Sunday, July 8, 2012

Bad Music

Heartbreak makes a person, or me, at least, want to listen to a shit-ton of bad music. I have been listening to lots of good music, music that has a rich history and meaningful lyrics expressing heartache, but also alot of pop songs that oversimplify pain to the point where it is no longer a feeling. I have moved past the wallowing ballads that are so full of emotional resonance that they provoke tears even from the happiest of people. I have moved past the throbbing blues music that makes sadness sound cool. I have moved past the sensitive males who weep while they sing.
An experience like this shows us who we really are, and sometimes, that person is not someone we would associate with in public. Sometimes, that person is a moody, crying, superficial girly-girl with piss-poor taste in music who dresses like a WAG. My inner self is not the caring, loving young woman I had grown to know, but a post-adolescent who just wants to rage-dance and make out with cute boys. I had no idea this person could lay dormant inside me for so long, that I could surprise myself by being as unsurprising as this.
Most of my newly single behavior has been harmless and immature, but a small percentage has been slightly reckless. I did a dumb thing this week by trying to be cute, and trying to give someone what they wanted. My good guy friend asked if he could see my boobs for his birthday and I texted him a picture of my left one, but only the half of it that peeks out of my pink bra. This opening salvo lead to a whole evening of negotiating, but my hard line was that I would not send a picture of both boobs because I couldn't be sure of what he might end up doing with a picture like that. This didn't stop  me, however, from attempting for twenty minutes to photograph my boobs with my cellphone and being unable to get a good shot. Now I am wondering how many times I have done just this, masquerading as something else. I don't like to disappoint people, so I have said yes to things I would rather not do or don't feel adequately prepared for. I have shut my eyes and endured so many blow jobs for my ex that I still feel a phantom cock in my mouth when I think about him. I have taken on projects with barely any experience simply for the virtue of the fact that there was no one else to take care of them.
I can feel the weight of my loneliness dragging me down, making me want to lay down on the floor and stay there for at least three days. I miss the confusing, terrifying feeling of being so in love with one person that nothing feels comfortable. I miss the feeling of being tied up by an emotion, whipped and tortured and utterly destroyed. I want that again. The only emotion that is torturing me right now is impatience. I have the rapid heart rate, the restless legs, and the hot, itching skin of someone possessed. I can't sit still and when I sleep, I have horrible dreams that feel like walking through a funhouse and seeing my own ugly self reflected at me from a thousand slanting angles. I have the instincts and lack of impulse-control of a twenty-two-year-old because the last time I was single I was twenty-two.

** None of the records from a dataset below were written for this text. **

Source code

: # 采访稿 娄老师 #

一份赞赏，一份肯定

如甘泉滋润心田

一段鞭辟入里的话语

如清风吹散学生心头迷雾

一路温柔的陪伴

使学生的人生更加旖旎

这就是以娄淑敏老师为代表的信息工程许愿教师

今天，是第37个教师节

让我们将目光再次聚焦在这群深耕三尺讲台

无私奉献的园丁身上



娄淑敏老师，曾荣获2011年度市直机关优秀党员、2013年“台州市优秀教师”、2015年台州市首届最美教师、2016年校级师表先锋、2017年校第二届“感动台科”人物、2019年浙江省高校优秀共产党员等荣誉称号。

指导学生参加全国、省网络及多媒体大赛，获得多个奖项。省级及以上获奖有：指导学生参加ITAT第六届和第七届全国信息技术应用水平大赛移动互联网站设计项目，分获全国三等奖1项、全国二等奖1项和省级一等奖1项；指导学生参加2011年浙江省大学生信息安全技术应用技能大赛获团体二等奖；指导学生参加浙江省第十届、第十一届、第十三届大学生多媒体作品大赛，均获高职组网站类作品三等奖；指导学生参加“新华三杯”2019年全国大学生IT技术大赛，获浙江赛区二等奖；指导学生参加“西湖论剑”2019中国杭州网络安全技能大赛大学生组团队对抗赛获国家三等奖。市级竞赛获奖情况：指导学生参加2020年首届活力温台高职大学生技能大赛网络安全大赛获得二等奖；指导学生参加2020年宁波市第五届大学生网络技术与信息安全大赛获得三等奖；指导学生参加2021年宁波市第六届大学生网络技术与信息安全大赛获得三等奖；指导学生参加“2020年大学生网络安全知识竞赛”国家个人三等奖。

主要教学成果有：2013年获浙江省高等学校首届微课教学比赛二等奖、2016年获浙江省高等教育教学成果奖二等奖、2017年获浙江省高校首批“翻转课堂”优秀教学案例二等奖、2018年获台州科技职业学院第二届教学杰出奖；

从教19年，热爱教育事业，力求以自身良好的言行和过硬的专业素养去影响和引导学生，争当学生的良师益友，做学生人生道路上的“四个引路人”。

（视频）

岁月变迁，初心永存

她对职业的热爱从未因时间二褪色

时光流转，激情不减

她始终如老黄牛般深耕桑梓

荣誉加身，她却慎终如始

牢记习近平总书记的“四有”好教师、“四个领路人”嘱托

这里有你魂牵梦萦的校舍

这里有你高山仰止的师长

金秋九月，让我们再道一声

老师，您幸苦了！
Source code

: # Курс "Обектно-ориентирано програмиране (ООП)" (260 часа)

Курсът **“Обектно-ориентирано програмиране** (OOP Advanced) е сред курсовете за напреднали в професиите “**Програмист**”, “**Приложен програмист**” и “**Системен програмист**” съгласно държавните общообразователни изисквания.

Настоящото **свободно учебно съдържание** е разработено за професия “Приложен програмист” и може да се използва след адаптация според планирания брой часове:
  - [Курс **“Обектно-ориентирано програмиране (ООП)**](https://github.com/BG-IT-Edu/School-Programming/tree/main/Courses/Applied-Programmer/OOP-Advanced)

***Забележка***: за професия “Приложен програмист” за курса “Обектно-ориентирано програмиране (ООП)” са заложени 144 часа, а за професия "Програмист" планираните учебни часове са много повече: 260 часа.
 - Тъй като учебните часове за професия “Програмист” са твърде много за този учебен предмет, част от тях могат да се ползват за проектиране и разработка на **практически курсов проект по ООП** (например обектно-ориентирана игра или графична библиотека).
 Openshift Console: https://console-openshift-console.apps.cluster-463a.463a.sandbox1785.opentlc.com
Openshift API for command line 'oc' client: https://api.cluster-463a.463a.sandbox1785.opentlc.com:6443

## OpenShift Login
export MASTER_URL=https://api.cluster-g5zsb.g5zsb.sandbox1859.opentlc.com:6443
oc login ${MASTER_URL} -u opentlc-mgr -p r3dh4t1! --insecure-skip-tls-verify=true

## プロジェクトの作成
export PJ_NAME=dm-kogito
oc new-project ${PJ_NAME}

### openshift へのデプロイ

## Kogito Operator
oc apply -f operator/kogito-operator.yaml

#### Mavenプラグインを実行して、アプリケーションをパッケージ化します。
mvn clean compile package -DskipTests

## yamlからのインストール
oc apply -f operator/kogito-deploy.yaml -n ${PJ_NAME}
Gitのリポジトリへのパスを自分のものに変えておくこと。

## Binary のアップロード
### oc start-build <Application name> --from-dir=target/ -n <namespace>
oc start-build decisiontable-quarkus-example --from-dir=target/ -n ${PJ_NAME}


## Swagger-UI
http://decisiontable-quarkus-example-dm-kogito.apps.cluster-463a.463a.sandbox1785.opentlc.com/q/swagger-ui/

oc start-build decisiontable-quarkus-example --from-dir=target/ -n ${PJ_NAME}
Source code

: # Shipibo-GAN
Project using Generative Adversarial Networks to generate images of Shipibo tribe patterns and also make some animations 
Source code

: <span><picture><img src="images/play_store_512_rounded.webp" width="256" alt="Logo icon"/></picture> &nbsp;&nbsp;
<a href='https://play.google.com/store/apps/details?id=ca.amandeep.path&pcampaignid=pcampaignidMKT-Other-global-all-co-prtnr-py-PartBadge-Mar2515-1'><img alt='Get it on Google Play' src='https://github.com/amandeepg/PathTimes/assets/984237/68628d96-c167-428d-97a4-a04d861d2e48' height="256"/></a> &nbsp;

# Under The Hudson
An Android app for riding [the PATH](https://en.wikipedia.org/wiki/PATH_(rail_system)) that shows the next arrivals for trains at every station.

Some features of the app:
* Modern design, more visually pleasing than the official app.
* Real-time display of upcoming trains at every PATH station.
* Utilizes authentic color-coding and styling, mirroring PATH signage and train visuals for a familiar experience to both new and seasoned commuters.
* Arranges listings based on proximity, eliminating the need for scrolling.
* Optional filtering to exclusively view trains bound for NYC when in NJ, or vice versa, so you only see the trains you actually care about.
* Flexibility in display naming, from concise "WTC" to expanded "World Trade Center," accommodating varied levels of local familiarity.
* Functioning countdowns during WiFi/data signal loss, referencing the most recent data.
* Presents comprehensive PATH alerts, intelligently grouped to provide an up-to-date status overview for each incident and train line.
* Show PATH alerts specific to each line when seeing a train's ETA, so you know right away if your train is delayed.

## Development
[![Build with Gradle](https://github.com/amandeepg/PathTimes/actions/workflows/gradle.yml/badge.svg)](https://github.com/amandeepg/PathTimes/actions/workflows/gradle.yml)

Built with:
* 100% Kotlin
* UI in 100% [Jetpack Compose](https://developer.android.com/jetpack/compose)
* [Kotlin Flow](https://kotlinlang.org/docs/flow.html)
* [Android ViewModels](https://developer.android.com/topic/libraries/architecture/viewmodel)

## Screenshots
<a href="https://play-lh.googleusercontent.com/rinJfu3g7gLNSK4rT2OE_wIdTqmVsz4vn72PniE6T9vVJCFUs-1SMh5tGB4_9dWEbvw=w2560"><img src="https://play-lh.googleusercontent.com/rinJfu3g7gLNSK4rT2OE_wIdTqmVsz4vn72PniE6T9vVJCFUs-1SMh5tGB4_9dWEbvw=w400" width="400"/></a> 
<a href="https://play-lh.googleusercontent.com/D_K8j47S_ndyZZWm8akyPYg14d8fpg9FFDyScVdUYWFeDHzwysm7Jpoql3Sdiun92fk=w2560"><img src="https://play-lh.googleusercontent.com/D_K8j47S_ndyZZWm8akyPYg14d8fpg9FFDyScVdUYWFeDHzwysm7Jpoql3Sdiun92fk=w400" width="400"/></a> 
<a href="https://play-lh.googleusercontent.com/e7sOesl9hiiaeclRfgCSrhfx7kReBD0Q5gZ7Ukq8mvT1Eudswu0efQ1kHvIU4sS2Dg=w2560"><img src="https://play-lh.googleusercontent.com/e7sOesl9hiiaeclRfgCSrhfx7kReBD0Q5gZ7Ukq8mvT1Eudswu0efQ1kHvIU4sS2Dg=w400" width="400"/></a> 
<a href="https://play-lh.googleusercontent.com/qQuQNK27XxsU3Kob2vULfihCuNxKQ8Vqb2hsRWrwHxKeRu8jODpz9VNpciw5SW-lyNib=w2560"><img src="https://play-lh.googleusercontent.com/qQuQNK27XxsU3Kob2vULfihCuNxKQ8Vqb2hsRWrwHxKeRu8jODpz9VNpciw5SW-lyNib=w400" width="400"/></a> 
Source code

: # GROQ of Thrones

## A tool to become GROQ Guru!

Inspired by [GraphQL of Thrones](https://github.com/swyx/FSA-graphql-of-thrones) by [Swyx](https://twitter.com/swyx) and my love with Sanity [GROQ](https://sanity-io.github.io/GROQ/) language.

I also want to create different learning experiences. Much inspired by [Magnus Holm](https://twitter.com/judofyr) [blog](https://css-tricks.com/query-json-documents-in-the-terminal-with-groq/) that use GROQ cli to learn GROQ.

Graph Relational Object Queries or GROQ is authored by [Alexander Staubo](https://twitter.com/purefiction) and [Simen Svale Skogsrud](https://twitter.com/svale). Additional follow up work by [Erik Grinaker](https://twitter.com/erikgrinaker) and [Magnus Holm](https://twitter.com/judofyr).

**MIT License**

I know how to be married to someone, how to care for someone and make them feel that they are the center of the universe, but I do not yet know how to be an adult female who is alone. 
I spent some time with my guy friends over the past few weeks, and each time felt like an audition for something. I have known these boys for several years, but nearly the whole time, I was attached. Mike asked me why I used to hate him and I told him I never hated him, I was just really uncomfortable around men when I was 20. I spend alot of time lately figuring out where I have missed a step or flubbed my lines, and I find it unnavigable and strange. It doesn't make any sense to me why we even do this, why it has to be this neverending game of poker in which all players are bluffing. I don't want to bluff my way through life, seeing what I can gain by pretending I have something better. I want to play with someone who shows their hand.

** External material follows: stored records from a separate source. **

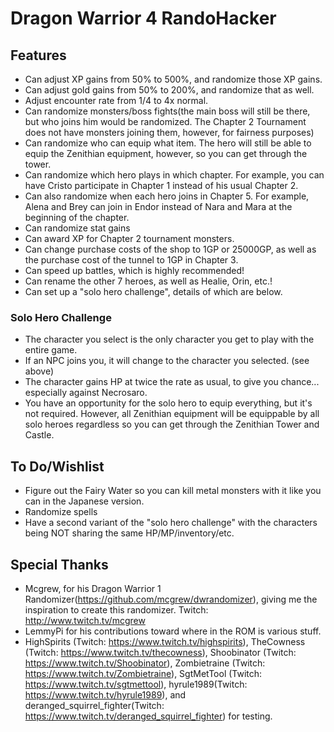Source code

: # Dragon Warrior 4 RandoHacker

## Features
- Can adjust XP gains from 50% to 500%, and randomize those XP gains.
- Can adjust gold gains from 50% to 200%, and randomize that as well.
- Adjust encounter rate from 1/4 to 4x normal.
- Can randomize monsters/boss fights(the main boss will still be there, but who joins him would be randomized.  The Chapter 2 Tournament does not have monsters joining them, however, for fairness purposes)
- Can randomize who can equip what item.  The hero will still be able to equip the Zenithian equipment, however, so you can get through the tower.
- Can randomize which hero plays in which chapter.  For example, you can have Cristo participate in Chapter 1 instead of his usual Chapter 2.
- Can also randomize when each hero joins in Chapter 5.  For example, Alena and Brey can join in Endor instead of Nara and Mara at the beginning of the chapter.
- Can randomize stat gains
- Can award XP for Chapter 2 tournament monsters.
- Can change purchase costs of the shop to 1GP or 25000GP, as well as the purchase cost of the tunnel to 1GP in Chapter 3.
- Can speed up battles, which is highly recommended!
- Can rename the other 7 heroes, as well as Healie, Orin, etc.!
- Can set up a "solo hero challenge", details of which are below.

### Solo Hero Challenge
- The character you select is the only character you get to play with the entire game.
- If an NPC joins you, it will change to the character you selected.  (see above)
- The character gains HP at twice the rate as usual, to give you chance... especially against Necrosaro.
- You have an opportunity for the solo hero to equip everything, but it's not required.  However, all Zenithian equipment will be equippable by all solo heroes regardless so you can get through the Zenithian Tower and Castle.

## To Do/Wishlist
- Figure out the Fairy Water so you can kill metal monsters with it like you can in the Japanese version.
- Randomize spells
- Have a second variant of the "solo hero challenge" with the characters being NOT sharing the same HP/MP/inventory/etc.

## Special Thanks
- Mcgrew, for his Dragon Warrior 1 Randomizer(https://github.com/mcgrew/dwrandomizer), giving me the inspiration to create this randomizer.  Twitch:  http://www.twitch.tv/mcgrew
- LemmyPi for his contributions toward where in the ROM is various stuff.
- HighSpirits (Twitch:  https://www.twitch.tv/highspirits), TheCowness (Twitch:  https://www.twitch.tv/thecowness), Shoobinator (Twitch:  https://www.twitch.tv/Shoobinator), Zombietraine (Twitch:  https://www.twitch.tv/Zombietraine), SgtMetTool (Twitch:  https://www.twitch.tv/sgtmettool), hyrule1989(Twitch:  https://www.twitch.tv/hyrule1989), and deranged_squirrel_fighter(Twitch:  https://www.twitch.tv/deranged_squirrel_fighter) for testing.
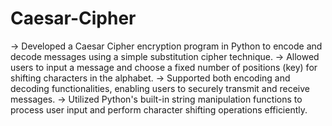 # Caesar-Cipher

-> Developed a Caesar Cipher encryption program in Python to encode and decode messages using a simple substitution cipher technique.
-> Allowed users to input a message and choose a fixed number of positions (key) for shifting characters in the alphabet.
-> Supported both encoding and decoding functionalities, enabling users to securely transmit and receive messages.
-> Utilized Python's built-in string manipulation functions to process user input and perform character shifting operations efficiently.
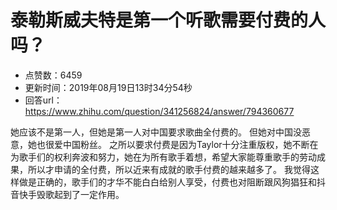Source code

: # 泰勒斯威夫特是第一个听歌需要付费的人吗？
- 点赞数：6459
- 更新时间：2019年08月19日13时34分54秒
- 回答url：https://www.zhihu.com/question/341256824/answer/794360677
<body>
 <p data-pid="SXEtfcUX">她应该不是第一人，但她是第一人对中国要求歌曲全付费的。 但她对中国没恶意，她也很爱中国粉丝。 之所以要求付费是因为Taylor十分注重版权，她不断在为歌手们的权利奔波和努力，她在为所有歌手着想，希望大家能尊重歌手的劳动成果，所以才申请的全付费，所以近来有成就的歌手付费的越来越多了。 我觉得这样做是正确的，歌手们的才华不能白白给别人享受，付费也对阻断跟风狗猖狂和抖音快手毁歌起到了一定作用。</p>
</body>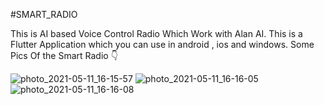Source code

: #SMART_RADIO

This is AI based Voice Control Radio Which Work with Alan AI.
This is a Flutter Application which you can use in android , ios and  windows.
Some Pics Of the Smart Radio  👇 



![photo_2021-05-11_16-15-57](https://user-images.githubusercontent.com/66474419/117803407-3af4bc00-b274-11eb-8755-a0bca048bbe9.jpg)
![photo_2021-05-11_16-16-05](https://user-images.githubusercontent.com/66474419/117803443-47791480-b274-11eb-8697-0463692c884a.jpg)
![photo_2021-05-11_16-16-08](https://user-images.githubusercontent.com/66474419/117803450-4942d800-b274-11eb-9530-4de8b3ae7ed9.jpg)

I was watching Girls this week- a show that is so rife with controversy, you would think they regularly burn flags and slaughter endangered animals, not just show people fucking and talking about Brooklyn. It speaks to me now in a way it did not when I was in a relationship. One plot point in an episode actually did involve the central character, Hannah, texting a photo of her tits to the guy she is hooking up with. I watched it when I was married and thought, -Being single does not look fun at all and thank god I am in a relationship. Now, I watch it and think, -Been there.
Sexting is all about self-flattery. I sent the picture not hoping he would send one back to me, but because I wanted him to say something nice about me, or, more specifically, my breasts. I have a conflicted relationship with my breasts. They grew early, so I had full C-cups before I was in middle school. I have always gotten too much attention for two things that, essentially, don't even belong to me. I didn't pick them out, and if I could have, I would have picked a different shape. Gino always paid the most attention to my tits, of course, and eventually I think they were the only part of me he still liked. He could not deal with the rest of my body, my short legs and my wide hips, and my stomach that just refuses to be totally flat, but he could still appreciate grabbing a handful of my stupid tits. Now, I feel the attention starting to go toward them again, and I am drinking it up simply because I know it won't be like this forever, that they are already changing along with the rest of me, and I should be flattered by whatever attention they get.
I don't like myself very much this week, but I hope this girl who has taken to wearing my skin and speaking with my voice figures out her uselessness soon and leaves me, so that I can maybe figure out who I actually am.